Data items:
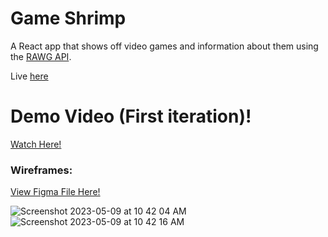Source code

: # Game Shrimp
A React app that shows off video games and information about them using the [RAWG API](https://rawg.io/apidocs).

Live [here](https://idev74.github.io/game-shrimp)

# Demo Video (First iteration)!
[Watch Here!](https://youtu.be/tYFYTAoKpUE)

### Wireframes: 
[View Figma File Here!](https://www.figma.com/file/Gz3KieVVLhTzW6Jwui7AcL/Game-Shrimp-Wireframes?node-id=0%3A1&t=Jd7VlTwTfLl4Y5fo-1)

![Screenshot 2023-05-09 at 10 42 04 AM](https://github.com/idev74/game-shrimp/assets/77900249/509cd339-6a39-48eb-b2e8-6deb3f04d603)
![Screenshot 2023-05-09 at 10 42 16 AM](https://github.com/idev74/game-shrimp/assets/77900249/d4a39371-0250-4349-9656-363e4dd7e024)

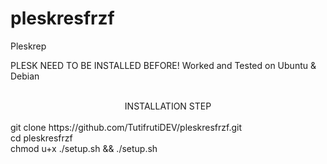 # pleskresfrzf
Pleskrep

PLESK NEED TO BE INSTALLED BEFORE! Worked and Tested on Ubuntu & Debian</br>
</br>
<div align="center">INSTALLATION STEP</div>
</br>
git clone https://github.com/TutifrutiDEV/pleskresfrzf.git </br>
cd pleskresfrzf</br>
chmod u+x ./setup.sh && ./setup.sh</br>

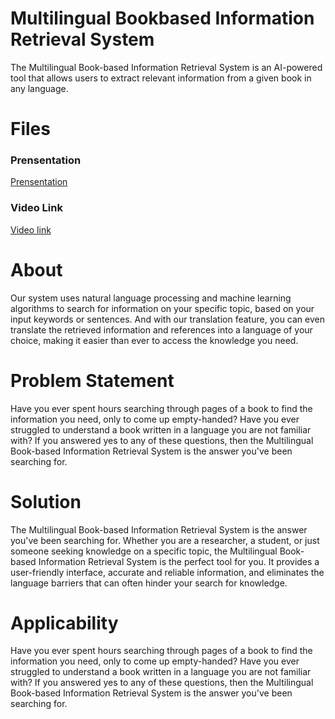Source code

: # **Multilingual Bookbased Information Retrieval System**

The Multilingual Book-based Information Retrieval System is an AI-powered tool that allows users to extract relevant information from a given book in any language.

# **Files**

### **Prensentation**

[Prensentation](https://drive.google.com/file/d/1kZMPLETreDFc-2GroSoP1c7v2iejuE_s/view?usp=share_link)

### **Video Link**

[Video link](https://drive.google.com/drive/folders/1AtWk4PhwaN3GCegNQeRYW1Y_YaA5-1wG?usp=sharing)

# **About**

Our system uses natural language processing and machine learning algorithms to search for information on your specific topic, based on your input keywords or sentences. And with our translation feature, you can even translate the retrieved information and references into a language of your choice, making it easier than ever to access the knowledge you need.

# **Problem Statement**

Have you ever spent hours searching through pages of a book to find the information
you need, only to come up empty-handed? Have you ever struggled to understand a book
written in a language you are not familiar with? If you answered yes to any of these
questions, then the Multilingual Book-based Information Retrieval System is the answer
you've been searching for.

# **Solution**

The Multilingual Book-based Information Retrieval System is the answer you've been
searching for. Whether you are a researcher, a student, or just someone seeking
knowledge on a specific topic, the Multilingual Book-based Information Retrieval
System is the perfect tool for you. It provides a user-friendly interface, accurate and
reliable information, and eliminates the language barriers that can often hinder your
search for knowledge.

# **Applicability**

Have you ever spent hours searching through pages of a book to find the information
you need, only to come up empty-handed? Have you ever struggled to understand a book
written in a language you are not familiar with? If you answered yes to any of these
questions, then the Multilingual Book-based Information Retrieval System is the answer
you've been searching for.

• [What is needed]:
Repeat only the tail of the entries, exactly: the line containing "System is the perfect" and every line after it, to the end.

• [Expected output]:
System is the perfect tool for you. It provides a user-friendly interface, accurate and
reliable information, and eliminates the language barriers that can often hinder your
search for knowledge.

# **Applicability**

Have you ever spent hours searching through pages of a book to find the information
you need, only to come up empty-handed? Have you ever struggled to understand a book
written in a language you are not familiar with? If you answered yes to any of these
questions, then the Multilingual Book-based Information Retrieval System is the answer
you've been searching for.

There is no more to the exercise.